Les actes du procès d'Anna Göldi tombèrent entre les mains de deux journalistes allemands. En octobre 1782, Wilhelm Ludwig Weckherlin (ou Wekhrlin) exprima dans sa revue Chronologen des soupçons à l'égard d'Anna Maria Tschudi et de son père. En automne 1782, Heinrich Ludwig Lehmann avait reçu à Glaris du chancelier Johann Melchior Kubli une grande partie des actes du procès. En 1783, Lehmann publia deux cahiers contenant des lettres et des sources fictives, dans lesquels il se moqua des autorités glaronaises, tout en prétendant les soutenir. En janvier 1783, August Ludwig Schlözer, professeur de droit public à l'Université de Göttingen, forgea le terme de «meurtre judiciaire» («Justizmord») à propos de l'affaire Göldi. Les écrits de Weckherlin, considérés comme outrageux, furent brûlés à Glaris sans doute le 13 décembre 1783, peut-être avec une silhouette du journaliste que ce dernier avait lui-même envoyée en août 1783 pour qu'elle soit brûlée avec ses textes. Les Glaronais se ridiculisèrent ainsi une fois de plus aux yeux des élites instruites et éclairées.
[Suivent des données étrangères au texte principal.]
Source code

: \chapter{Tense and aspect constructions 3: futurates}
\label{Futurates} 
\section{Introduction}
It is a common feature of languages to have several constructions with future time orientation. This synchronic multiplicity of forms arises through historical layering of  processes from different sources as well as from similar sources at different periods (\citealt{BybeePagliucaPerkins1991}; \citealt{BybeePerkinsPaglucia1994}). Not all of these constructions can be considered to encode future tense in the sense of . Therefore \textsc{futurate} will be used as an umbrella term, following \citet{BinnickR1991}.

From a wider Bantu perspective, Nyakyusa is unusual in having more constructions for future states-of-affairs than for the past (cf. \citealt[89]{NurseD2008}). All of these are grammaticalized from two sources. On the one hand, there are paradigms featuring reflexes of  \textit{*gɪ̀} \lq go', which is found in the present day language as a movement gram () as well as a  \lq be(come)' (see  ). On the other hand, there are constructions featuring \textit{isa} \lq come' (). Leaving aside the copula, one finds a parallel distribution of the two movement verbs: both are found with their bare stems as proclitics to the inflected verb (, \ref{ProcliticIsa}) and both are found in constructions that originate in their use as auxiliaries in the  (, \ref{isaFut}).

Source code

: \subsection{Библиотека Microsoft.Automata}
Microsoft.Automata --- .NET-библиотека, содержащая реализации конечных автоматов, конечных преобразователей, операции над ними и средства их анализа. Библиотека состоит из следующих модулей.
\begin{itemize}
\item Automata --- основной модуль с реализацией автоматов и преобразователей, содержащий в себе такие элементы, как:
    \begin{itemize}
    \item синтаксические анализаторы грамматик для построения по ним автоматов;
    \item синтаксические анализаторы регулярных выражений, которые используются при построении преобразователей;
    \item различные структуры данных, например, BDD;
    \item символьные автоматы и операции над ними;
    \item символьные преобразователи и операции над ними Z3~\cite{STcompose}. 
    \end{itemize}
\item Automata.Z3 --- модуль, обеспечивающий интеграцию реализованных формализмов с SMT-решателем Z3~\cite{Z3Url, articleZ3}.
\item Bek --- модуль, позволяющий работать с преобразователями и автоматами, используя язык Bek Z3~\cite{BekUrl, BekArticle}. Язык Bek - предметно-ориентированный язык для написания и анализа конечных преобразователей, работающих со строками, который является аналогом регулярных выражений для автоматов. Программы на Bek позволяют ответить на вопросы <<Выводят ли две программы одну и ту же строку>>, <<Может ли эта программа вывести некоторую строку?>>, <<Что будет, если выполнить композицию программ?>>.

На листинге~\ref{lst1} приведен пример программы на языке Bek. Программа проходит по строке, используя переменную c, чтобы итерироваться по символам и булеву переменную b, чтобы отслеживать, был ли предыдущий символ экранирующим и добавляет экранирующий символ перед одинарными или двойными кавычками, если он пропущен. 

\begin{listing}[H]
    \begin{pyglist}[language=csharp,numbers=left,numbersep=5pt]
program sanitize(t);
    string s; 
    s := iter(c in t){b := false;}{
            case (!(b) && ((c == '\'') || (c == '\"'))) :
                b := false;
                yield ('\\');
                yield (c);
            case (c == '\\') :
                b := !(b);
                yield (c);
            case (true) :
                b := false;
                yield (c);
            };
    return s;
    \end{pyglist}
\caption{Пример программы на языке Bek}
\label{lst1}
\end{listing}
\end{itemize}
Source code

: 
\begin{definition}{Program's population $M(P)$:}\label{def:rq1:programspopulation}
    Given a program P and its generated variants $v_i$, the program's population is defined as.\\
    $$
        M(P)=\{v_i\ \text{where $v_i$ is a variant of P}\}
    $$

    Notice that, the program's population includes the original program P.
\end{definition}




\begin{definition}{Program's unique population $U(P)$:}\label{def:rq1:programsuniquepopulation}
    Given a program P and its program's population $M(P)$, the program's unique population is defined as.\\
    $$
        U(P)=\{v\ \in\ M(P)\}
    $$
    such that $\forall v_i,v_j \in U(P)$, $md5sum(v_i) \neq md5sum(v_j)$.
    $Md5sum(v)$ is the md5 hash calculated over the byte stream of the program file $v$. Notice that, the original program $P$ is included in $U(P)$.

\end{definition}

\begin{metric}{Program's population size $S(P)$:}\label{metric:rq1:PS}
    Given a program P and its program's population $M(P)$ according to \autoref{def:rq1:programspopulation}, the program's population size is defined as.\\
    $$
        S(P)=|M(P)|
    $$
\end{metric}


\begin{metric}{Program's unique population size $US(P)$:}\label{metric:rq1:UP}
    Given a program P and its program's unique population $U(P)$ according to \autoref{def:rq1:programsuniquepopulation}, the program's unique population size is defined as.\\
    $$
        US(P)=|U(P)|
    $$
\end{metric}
Le procès d'Anna Göldi semble moins anachronique lorsqu'on le compare à d'autres affaires du XVIIIe siècle. Les accusés étaient presque toujours des femmes, dont des servantes, souvent victimes d'abus sexuels de la part de leurs employeurs, entraînant des grossesses non désirées et parfois des infanticides. Ces ultimes procès en sorcellerie eurent fréquemment lieu dans de petits territoires du sud et de l'ouest du Saint Empire romain germanique et dans la Confédération, qui s'était émancipée depuis la fin du XVe siècle et ne connaissait donc pas les effets correctifs de la Chambre impériale (Reichskammergericht, tribunaux d'Empire), ni l'habitude d'envoyer les dossiers à des tiers pour examen. En effet, dans l'Empire, on ne pouvait faire usage de la torture ou prononcer une peine de mort avant d'avoir soumis les actes de procès en sorcellerie à une université par exemple, qui devait juger de la validité des preuves présentées. Le canton de Glaris était en outre fragmenté sur le plan juridique et confessionnel et inexpérimenté dans le domaine de la chasse aux sorcières de sorte que ses autorités étaient totalement dépassées par cette procédure. Lors des derniers procès en sorcellerie, on ne mentionna plus explicitement ce terme et les condamnés ne furent plus brûlés vifs sur le bûcher. L'affaire Göldi est unique parce qu'elle témoigne du choc entre deux mondes, caractéristique de cette «époque charnière»: d'une part l'Ancien Régime avec ses documents administratifs manuscrits plus ou moins secrets, d'autre part le journalisme des Lumières, majoritairement étranger et notamment allemand, avec ses textes imprimés (presse). Plus facilement accessibles, ces derniers servirent fréquemment à reconstituer l'affaire Göldi, bien que manquant généralement de distance critique à l'égard des sources. Par la suite, la littérature livra une lecture émotionnelle des événements et contribua aussi à reléguer au second plan la transmission des faits relatés dans les actes du procès, mêlant ainsi la fiction poétique aux résultats de la recherche historique.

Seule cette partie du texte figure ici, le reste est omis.